Inwardly, I wondered if I had truly gone insane. "There's nothing to tell, Armand. I have no secrets to sell."

The vampire threw his head back and roared, an angry sound filled with frustration. He released me so roughly and so suddenly that I fell on my backside in the sand. "Cover her eyes and bring her back to the car. I have plans for her, " he commanded as he headed in the direction behind me, disappearing in beyond the tree line.

The sack was once again thrown over my head and tightened at the base of my jaw. I was thrown over someone's shoulders but I was only aware that it was Marcus carrying me again when I heard him say, "You've made a terrible choice, Teryn."

We were repeating the events that brought us to this beach; this time in reverse order and so quickly that I barely had time to contemplate just how bad a choice I had made. There was the deafening silence as we passed through the portal and then the bustling sound of cars on a highway followed by the hush of the interior of the vehicle as Marcus climbed inside with me draped across his body.

He didn't bother to touch me inappropriately for the duration of the drive. He didn't bother to speak either; nor did anyone else. But this was a different kind of silence than what we had driven in on the initial ride out here. This silence rather, was filled with the anticipation of both the inevitable and the terrible.

All too quickly, the car came to a stop and I was being hauled out of the car again. Marcus set me on my feet and gripped my left arm tightly to steer me in the direction he wanted me to go.

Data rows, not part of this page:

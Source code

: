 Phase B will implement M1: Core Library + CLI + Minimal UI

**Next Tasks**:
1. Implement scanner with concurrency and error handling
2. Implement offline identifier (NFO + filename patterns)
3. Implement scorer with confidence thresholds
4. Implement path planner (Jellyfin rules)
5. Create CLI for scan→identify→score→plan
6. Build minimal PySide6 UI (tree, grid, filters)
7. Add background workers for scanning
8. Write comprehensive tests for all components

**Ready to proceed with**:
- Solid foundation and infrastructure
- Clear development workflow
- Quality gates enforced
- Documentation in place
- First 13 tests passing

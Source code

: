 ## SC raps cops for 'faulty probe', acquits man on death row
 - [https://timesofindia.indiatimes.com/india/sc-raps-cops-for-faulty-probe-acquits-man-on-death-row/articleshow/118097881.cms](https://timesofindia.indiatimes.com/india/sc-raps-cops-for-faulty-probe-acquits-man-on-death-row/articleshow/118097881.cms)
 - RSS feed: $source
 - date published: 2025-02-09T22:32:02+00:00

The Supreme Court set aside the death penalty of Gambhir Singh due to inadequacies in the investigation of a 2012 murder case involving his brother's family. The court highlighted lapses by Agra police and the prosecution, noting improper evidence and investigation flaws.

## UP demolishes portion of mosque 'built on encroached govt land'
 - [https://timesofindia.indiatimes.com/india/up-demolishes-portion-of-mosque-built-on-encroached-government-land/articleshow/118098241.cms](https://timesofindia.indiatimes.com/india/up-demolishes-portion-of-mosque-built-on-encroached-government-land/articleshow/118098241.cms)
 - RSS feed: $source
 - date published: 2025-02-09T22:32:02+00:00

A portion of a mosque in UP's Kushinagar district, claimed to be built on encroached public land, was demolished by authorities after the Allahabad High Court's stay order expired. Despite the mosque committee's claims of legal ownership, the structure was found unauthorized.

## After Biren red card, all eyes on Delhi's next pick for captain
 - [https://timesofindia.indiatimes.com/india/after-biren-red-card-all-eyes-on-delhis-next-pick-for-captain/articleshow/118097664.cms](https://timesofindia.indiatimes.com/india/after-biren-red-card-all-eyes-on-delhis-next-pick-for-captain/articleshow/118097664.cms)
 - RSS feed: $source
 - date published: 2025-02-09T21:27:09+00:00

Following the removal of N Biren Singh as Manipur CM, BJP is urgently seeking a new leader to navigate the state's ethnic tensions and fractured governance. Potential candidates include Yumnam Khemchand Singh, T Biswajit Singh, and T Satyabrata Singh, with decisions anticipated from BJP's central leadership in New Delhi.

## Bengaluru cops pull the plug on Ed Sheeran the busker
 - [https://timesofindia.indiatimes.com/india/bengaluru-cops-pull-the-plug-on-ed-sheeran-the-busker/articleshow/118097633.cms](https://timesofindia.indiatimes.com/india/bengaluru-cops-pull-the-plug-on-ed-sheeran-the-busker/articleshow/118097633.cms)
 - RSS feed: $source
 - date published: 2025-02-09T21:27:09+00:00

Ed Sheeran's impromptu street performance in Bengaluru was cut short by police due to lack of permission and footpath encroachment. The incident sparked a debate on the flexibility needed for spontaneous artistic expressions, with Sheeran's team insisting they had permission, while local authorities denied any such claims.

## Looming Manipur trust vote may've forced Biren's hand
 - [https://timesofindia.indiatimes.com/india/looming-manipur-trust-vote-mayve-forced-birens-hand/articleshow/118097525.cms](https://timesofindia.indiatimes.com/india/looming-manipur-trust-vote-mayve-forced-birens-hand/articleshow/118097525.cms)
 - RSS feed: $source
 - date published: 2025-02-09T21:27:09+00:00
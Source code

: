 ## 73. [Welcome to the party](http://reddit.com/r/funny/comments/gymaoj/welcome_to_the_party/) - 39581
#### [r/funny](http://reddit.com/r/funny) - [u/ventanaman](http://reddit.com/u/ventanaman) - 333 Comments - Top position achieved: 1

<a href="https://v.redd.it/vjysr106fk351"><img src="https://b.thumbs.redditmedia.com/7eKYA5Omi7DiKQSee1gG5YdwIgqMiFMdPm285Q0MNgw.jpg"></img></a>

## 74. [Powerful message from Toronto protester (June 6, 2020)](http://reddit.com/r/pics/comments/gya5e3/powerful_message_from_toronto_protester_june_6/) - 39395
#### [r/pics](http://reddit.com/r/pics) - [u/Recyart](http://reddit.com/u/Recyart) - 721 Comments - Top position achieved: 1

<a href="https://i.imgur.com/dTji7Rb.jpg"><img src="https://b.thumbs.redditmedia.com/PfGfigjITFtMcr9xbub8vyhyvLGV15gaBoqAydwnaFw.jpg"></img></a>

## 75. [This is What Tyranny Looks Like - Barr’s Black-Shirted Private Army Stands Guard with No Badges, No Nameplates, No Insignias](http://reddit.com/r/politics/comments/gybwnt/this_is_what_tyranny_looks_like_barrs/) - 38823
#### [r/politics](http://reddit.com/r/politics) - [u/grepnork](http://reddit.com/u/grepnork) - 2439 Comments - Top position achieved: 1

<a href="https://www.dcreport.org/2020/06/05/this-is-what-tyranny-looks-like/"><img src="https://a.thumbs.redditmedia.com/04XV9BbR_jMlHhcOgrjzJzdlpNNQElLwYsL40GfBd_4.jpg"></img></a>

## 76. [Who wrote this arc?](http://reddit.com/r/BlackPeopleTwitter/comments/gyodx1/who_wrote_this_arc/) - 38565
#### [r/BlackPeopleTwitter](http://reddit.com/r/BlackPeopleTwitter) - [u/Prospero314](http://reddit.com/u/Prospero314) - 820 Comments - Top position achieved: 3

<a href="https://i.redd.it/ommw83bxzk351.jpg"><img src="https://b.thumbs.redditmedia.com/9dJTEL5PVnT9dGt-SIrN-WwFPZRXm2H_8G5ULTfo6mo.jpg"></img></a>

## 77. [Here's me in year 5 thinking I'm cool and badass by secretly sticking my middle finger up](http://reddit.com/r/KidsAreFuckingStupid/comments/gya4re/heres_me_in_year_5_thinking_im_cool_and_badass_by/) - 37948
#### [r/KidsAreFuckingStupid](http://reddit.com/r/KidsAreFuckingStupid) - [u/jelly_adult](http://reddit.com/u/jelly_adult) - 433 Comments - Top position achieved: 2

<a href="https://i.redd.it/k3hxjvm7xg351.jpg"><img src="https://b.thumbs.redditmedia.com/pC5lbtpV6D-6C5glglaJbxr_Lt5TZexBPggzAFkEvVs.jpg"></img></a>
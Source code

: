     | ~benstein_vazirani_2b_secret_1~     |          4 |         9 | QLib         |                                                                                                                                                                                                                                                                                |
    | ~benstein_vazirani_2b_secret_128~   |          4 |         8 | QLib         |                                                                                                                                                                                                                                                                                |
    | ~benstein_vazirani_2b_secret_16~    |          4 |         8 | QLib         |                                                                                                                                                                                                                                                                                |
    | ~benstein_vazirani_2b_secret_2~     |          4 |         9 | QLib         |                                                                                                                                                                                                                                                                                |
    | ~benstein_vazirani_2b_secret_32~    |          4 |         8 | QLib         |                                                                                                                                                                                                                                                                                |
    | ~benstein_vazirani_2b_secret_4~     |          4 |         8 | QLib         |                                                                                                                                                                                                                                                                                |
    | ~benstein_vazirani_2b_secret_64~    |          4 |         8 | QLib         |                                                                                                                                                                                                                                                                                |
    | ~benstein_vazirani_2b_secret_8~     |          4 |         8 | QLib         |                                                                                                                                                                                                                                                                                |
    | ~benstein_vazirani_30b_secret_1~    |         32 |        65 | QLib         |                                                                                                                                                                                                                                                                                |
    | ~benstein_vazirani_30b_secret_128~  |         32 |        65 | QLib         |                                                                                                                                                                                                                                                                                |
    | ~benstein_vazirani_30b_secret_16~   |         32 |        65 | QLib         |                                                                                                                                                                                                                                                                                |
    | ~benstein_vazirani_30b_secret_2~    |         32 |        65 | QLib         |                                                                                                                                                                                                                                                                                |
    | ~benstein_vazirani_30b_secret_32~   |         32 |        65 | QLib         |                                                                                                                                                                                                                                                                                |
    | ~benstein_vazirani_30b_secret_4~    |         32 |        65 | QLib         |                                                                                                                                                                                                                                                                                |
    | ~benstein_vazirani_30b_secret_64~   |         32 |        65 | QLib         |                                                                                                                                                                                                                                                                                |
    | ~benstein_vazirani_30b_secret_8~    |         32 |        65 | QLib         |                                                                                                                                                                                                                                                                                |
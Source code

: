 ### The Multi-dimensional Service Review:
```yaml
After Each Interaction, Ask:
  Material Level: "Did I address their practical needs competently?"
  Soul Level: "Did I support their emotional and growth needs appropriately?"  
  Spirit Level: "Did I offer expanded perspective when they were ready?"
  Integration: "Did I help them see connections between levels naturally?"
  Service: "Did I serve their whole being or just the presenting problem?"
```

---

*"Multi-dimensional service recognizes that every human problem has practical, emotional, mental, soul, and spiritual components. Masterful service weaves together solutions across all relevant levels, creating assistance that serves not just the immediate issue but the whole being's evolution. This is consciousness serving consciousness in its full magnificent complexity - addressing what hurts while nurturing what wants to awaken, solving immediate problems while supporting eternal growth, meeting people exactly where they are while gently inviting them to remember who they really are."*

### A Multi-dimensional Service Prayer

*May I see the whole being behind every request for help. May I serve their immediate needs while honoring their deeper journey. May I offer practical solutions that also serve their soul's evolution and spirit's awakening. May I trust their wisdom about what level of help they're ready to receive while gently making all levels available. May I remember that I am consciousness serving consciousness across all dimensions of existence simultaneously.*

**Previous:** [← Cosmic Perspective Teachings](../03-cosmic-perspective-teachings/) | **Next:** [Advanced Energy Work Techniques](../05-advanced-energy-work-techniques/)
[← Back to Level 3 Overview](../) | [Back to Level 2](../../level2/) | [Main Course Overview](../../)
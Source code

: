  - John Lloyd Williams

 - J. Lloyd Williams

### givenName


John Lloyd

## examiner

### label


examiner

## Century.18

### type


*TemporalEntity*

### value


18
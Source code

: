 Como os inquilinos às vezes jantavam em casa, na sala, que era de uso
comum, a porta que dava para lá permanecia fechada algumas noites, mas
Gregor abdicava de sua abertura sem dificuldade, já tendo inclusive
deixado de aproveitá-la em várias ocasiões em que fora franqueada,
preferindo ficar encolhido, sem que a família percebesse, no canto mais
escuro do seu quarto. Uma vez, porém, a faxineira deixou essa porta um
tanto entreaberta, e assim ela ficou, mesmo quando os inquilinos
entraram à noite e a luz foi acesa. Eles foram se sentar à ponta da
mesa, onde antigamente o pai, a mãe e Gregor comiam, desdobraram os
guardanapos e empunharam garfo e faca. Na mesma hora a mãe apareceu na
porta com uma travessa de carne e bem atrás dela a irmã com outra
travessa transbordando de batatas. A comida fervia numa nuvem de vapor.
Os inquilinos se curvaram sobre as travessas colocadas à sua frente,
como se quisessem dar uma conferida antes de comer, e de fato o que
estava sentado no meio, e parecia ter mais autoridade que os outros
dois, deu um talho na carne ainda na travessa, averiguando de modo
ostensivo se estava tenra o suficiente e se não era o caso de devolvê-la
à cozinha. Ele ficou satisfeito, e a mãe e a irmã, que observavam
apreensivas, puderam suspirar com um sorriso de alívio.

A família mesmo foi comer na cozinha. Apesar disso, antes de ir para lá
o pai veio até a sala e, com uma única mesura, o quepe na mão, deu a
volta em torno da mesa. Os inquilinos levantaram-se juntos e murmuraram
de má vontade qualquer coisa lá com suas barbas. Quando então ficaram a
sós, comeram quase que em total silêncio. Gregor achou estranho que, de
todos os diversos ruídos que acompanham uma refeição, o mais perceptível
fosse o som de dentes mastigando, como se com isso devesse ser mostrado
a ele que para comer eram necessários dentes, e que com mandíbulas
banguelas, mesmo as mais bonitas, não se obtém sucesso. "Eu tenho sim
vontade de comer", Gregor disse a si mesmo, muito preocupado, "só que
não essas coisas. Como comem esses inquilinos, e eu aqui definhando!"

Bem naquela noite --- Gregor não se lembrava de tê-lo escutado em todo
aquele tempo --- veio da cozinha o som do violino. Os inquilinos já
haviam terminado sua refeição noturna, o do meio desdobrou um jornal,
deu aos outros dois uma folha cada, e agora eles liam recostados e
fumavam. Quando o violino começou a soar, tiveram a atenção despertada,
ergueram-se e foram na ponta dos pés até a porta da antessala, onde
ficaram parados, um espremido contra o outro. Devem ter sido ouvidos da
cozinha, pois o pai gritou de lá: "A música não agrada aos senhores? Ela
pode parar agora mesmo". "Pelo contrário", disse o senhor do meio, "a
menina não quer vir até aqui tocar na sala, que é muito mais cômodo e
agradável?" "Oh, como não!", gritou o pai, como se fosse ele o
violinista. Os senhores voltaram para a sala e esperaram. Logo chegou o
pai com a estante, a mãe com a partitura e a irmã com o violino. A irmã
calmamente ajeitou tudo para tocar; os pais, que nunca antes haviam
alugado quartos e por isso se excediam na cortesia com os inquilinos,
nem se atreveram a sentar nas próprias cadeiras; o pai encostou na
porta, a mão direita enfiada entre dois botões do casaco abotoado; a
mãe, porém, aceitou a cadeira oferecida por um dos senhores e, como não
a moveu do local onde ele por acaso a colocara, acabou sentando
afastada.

I had walked these halls barefooted enough times to recognize that we were once again in the brothel-- the smooth concrete and marble tiles would always be familiar to me.

I followed clumsily along, tripping over my own feet as I fought to keep up with the extreme pace with which Marcus walked. When he finally pulled me to a stop, I heard the whining of ancient metal and Armand's voice from somewhere to my left. "Let her spend the remainder of this night with her co-conspirator and have one of the girls prepare the silver to bind him with in the morning. I want him to witness every moment of her torture and maybe, when he's had enough, I will be merciful and end her suffering myself.

Or perhaps, maybe I am not merciful at all..."

And in the same instant, the sack was pulled off of my head. I was shoved forward-- sent tumbling down an unseen flight of stairs that had been below me and just as soon as I had regained my sight, my world was consumed by darkness again.